All in all the experience was good- much more work than my acid dyes but i like the idea of using the invasive plants for something. not too happy about the harshness of the yarn but i'm going to try a soak in some hair conditioner to see if that helps.


soxchik said...

Nice rich color Steph. The hardest part would be the planning and waiting. Thanks for the tutorial!!!

jeni said...

beautiful colours - I'm old enough to remember the cargo pants AND the smell of that henna paste!

Sharon said...

Thanks for the report. I have that book and want to dye next month with about three plants. I hadn't thought about iron. I've stuck pretty close to alum.
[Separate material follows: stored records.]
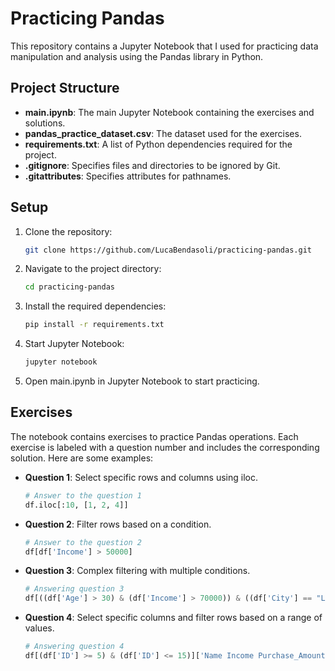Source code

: # Practicing Pandas

This repository contains a Jupyter Notebook that I used for practicing data manipulation and analysis using the Pandas library in Python.

## Project Structure

- **main.ipynb**: The main Jupyter Notebook containing the exercises and solutions.
- **pandas_practice_dataset.csv**: The dataset used for the exercises.
- **requirements.txt**: A list of Python dependencies required for the project.
- **.gitignore**: Specifies files and directories to be ignored by Git.
- **.gitattributes**: Specifies attributes for pathnames.

## Setup

1. Clone the repository:
    ```sh
    git clone https://github.com/LucaBendasoli/practicing-pandas.git
    ```

2. Navigate to the project directory:
    ```sh
    cd practicing-pandas
    ```

3. Install the required dependencies:
    ```sh
    pip install -r requirements.txt
    ```

4. Start Jupyter Notebook:
    ```sh
    jupyter notebook
    ```

5. Open main.ipynb in Jupyter Notebook to start practicing.

## Exercises

The notebook contains exercises to practice Pandas operations. Each exercise is labeled with a question number and includes the corresponding solution. Here are some examples:

- **Question 1**: Select specific rows and columns using iloc.
    ```python
    # Answer to the question 1
    df.iloc[:10, [1, 2, 4]]
    ```

- **Question 2**: Filter rows based on a condition.
    ```python
    # Answer to the question 2
    df[df['Income'] > 50000]
    ```

- **Question 3**: Complex filtering with multiple conditions.
    ```python
    # Answering question 3
    df[((df['Age'] > 30) & (df['Income'] > 70000)) & ((df['City'] == "Los Angeles") | (df['City'] == "New York"))]
    ```

- **Question 4**: Select specific columns and filter rows based on a range of values.
    ```python
    # Answering question 4
    df[(df['ID'] >= 5) & (df['ID'] <= 15)]['Name Income Purchase_Amount'.split()]
    ```
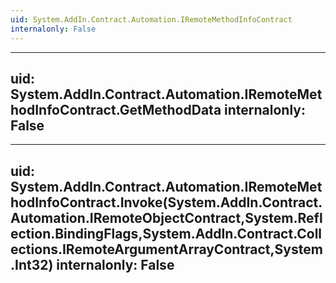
 ```yaml
---
uid: System.AddIn.Contract.Automation.IRemoteMethodInfoContract
internalonly: False
---
```


---
uid: System.AddIn.Contract.Automation.IRemoteMethodInfoContract.GetMethodData
internalonly: False
---

---
uid: System.AddIn.Contract.Automation.IRemoteMethodInfoContract.Invoke(System.AddIn.Contract.Automation.IRemoteObjectContract,System.Reflection.BindingFlags,System.AddIn.Contract.Collections.IRemoteArgumentArrayContract,System.Int32)
internalonly: False
---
I really like the green you got. I might use iron after a rabbitbrush pot mordanted with alum to get a second color.

woolydaisy said...

sharon- those greens in the pic don't show the true color- and remember the iron makes the wool harsh!

Lisawhite said...

I wish more people would write blogs like this that are really fun to read. With all the fluff floating around on the internet, it is rare to read a blog like yours instead.